Task objective:
Your task is to return all the entries below exactly, with every picture omitted.

Dataset items:
- - - -

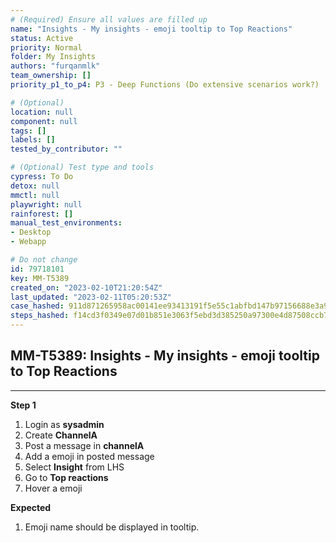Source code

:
 ```yaml
---
# (Required) Ensure all values are filled up
name: "Insights - My insights - emoji tooltip to Top Reactions"
status: Active
priority: Normal
folder: My Insights
authors: "furqanmlk"
team_ownership: []
priority_p1_to_p4: P3 - Deep Functions (Do extensive scenarios work?)

# (Optional)
location: null
component: null
tags: []
labels: []
tested_by_contributor: ""

# (Optional) Test type and tools
cypress: To Do
detox: null
mmctl: null
playwright: null
rainforest: []
manual_test_environments:
- Desktop
- Webapp

# Do not change
id: 79718101
key: MM-T5389
created_on: "2023-02-10T21:20:54Z"
last_updated: "2023-02-11T05:20:53Z"
case_hashed: 911d871265958ac00141ee93413191f5e55c1abfbd147b97156688e3a9c9e1e8eaf8cba03461ece00c8c4ee1d438411e
steps_hashed: f14cd3f0349e07d01b851e3063f5ebd3d385250a97300e4d87508ccb72269cc0bddc3de8507d727109f6b5aa9ca6918b
---
```


<!-- (Auto-generated) Based on frontmatter's "key" and "name" -->

## MM-T5389: Insights - My insights - emoji tooltip to Top Reactions

---

**Step 1**

1. Login as **sysadmin**
2. Create **ChannelA**
3. Post a message in **channelA**
4. Add a emoji in posted message
5. Select **Insight** from LHS
6. Go to **Top reactions**
7. Hover a emoji

**Expected**

1. Emoji name should be displayed in tooltip.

- - - -

Answer to this exercise:
Source code

:
 ```yaml
---
# (Required) Ensure all values are filled up
name: "Insights - My insights - emoji tooltip to Top Reactions"
status: Active
priority: Normal
folder: My Insights
authors: "furqanmlk"
team_ownership: []
priority_p1_to_p4: P3 - Deep Functions (Do extensive scenarios work?)

# (Optional)
location: null
component: null
tags: []
labels: []
tested_by_contributor: ""

# (Optional) Test type and tools
cypress: To Do
detox: null
mmctl: null
playwright: null
rainforest: []
manual_test_environments:
- Desktop
- Webapp

# Do not change
id: 79718101
key: MM-T5389
created_on: "2023-02-10T21:20:54Z"
last_updated: "2023-02-11T05:20:53Z"
case_hashed: 911d871265958ac00141ee93413191f5e55c1abfbd147b97156688e3a9c9e1e8eaf8cba03461ece00c8c4ee1d438411e
steps_hashed: f14cd3f0349e07d01b851e3063f5ebd3d385250a97300e4d87508ccb72269cc0bddc3de8507d727109f6b5aa9ca6918b
---
```


<!-- (Auto-generated) Based on frontmatter's "key" and "name" -->

## MM-T5389: Insights - My insights - emoji tooltip to Top Reactions

---

**Step 1**

1. Login as **sysadmin**
2. Create **ChannelA**
3. Post a message in **channelA**
4. Add a emoji in posted message
5. Select **Insight** from LHS
6. Go to **Top reactions**
7. Hover a emoji

**Expected**

1. Emoji name should be displayed in tooltip.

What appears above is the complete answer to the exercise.